→ **Task details**: Lines below containing the word "gisthash" should be copied out.

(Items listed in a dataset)

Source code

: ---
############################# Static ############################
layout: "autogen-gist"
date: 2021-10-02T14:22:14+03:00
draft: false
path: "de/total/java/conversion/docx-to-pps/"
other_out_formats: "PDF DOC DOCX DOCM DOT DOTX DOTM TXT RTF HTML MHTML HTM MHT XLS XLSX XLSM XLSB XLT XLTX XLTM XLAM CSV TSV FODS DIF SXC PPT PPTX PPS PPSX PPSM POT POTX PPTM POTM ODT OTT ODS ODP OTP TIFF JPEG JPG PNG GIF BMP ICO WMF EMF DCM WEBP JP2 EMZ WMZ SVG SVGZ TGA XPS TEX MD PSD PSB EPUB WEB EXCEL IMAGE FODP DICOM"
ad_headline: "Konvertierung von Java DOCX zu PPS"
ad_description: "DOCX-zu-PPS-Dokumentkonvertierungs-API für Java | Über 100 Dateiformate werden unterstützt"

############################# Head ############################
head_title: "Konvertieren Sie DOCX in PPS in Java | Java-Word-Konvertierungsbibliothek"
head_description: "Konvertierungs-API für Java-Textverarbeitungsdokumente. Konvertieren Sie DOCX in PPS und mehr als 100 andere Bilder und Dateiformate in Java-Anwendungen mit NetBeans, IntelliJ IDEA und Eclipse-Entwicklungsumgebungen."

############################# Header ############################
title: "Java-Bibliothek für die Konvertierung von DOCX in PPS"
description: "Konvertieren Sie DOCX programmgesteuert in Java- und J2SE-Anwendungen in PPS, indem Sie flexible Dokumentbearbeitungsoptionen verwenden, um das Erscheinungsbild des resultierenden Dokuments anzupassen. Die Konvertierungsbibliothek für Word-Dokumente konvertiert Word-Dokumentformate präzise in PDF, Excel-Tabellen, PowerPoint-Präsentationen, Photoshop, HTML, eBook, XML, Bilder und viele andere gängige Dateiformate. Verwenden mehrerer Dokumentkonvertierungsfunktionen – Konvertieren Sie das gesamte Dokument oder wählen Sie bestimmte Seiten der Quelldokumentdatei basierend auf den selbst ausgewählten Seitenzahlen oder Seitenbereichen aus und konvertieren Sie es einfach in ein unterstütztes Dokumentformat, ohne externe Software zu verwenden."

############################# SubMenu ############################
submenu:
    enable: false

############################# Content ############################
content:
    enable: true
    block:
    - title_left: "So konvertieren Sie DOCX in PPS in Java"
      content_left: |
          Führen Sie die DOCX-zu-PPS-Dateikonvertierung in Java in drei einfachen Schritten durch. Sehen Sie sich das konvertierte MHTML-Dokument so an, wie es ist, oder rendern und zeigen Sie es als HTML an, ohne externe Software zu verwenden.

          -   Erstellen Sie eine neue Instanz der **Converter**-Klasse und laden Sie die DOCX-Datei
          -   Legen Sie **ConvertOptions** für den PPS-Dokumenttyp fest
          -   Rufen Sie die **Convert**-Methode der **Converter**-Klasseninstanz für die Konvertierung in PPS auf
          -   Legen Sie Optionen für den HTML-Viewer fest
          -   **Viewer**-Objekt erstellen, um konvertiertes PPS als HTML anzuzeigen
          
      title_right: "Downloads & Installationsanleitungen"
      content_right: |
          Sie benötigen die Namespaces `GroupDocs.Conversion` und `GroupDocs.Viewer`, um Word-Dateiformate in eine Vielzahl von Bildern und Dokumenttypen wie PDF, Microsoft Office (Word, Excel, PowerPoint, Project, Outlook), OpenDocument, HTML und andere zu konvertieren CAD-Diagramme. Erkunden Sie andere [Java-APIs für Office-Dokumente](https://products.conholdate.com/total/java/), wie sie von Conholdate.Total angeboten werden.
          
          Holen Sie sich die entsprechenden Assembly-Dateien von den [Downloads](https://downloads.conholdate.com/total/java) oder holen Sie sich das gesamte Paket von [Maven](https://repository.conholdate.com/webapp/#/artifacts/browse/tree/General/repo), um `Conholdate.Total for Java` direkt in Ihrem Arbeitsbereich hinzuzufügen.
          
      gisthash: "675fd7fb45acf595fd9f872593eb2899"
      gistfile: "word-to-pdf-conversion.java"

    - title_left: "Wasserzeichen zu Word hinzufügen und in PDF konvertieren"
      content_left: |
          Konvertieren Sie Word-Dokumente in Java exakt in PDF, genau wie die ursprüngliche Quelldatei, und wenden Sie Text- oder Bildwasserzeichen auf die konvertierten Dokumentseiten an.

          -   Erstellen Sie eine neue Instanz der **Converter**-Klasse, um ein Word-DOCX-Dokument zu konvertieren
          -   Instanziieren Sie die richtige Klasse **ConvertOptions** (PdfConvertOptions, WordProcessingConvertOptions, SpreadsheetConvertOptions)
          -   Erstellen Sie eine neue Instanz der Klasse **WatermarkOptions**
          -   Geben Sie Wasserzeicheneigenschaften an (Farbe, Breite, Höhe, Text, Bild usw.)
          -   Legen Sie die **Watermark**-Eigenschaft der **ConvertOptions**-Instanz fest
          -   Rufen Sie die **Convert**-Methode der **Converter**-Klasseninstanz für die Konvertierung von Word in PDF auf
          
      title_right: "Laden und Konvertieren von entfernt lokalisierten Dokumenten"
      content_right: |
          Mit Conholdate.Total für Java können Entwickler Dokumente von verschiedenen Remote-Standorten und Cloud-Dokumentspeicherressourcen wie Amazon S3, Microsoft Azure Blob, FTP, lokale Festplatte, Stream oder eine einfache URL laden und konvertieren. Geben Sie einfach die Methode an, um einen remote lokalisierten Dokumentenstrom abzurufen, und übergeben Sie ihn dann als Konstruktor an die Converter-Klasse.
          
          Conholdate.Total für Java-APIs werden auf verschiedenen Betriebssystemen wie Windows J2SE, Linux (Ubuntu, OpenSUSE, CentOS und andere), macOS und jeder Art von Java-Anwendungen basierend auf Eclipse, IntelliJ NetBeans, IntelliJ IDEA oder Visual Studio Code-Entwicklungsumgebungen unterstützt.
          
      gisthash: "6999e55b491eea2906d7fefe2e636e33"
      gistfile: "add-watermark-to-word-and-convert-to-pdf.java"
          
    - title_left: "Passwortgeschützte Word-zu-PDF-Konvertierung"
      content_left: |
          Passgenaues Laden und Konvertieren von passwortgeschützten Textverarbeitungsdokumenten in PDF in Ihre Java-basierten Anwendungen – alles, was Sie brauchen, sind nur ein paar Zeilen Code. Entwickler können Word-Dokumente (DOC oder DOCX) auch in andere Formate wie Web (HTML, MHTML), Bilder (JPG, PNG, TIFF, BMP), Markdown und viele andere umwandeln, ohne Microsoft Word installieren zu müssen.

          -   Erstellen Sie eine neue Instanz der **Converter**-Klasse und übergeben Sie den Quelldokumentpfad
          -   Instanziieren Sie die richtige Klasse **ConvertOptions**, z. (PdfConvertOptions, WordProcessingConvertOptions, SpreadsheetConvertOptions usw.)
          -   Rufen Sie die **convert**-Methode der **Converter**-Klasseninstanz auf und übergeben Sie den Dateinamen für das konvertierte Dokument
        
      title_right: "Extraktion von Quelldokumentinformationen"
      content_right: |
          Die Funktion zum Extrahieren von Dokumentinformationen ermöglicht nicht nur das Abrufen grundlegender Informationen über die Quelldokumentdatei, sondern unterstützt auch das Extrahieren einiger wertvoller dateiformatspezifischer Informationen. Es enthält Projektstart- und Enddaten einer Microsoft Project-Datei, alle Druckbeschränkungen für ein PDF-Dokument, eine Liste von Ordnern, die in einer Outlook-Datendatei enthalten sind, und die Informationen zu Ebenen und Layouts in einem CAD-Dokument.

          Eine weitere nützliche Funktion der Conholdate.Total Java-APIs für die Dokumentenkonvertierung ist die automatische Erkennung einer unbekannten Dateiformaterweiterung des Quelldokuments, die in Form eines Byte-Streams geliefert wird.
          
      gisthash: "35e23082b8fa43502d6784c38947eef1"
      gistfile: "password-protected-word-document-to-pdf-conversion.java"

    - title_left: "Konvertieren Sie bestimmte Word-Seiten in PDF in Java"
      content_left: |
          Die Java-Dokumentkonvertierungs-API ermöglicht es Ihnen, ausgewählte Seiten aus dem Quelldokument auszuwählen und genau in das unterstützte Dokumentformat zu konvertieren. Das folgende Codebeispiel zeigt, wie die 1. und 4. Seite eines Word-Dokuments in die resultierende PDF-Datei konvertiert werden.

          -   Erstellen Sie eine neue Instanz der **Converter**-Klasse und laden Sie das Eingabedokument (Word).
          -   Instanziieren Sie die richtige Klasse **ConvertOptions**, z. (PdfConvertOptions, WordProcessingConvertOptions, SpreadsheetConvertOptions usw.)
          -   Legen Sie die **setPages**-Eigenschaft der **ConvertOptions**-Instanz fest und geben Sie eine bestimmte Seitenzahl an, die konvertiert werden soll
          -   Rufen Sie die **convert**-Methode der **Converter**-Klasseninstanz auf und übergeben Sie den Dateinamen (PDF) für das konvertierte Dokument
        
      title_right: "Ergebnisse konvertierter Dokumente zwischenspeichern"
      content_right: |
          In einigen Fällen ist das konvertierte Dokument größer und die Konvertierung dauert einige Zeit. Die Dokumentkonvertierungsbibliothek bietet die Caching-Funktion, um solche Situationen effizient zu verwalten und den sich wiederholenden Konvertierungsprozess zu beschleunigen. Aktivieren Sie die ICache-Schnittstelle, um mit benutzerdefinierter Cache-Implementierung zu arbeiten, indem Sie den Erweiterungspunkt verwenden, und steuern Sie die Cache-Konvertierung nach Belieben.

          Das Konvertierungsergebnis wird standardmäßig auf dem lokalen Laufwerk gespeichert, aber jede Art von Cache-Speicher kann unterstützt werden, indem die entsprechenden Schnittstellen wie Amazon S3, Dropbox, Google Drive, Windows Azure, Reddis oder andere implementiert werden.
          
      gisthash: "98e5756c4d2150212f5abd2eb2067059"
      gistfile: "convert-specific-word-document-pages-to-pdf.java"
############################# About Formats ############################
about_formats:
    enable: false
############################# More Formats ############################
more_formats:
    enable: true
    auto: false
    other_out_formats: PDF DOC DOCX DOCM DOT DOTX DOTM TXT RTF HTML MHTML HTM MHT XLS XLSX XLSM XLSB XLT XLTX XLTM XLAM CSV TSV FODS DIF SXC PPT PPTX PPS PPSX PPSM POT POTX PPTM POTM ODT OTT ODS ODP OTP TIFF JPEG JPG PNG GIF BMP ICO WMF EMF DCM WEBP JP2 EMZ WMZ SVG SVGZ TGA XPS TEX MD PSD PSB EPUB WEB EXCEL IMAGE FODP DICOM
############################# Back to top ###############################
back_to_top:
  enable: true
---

→ **The answer**:
      gisthash: "675fd7fb45acf595fd9f872593eb2899"
      gisthash: "6999e55b491eea2906d7fefe2e636e33"
      gisthash: "35e23082b8fa43502d6784c38947eef1"
      gisthash: "98e5756c4d2150212f5abd2eb2067059"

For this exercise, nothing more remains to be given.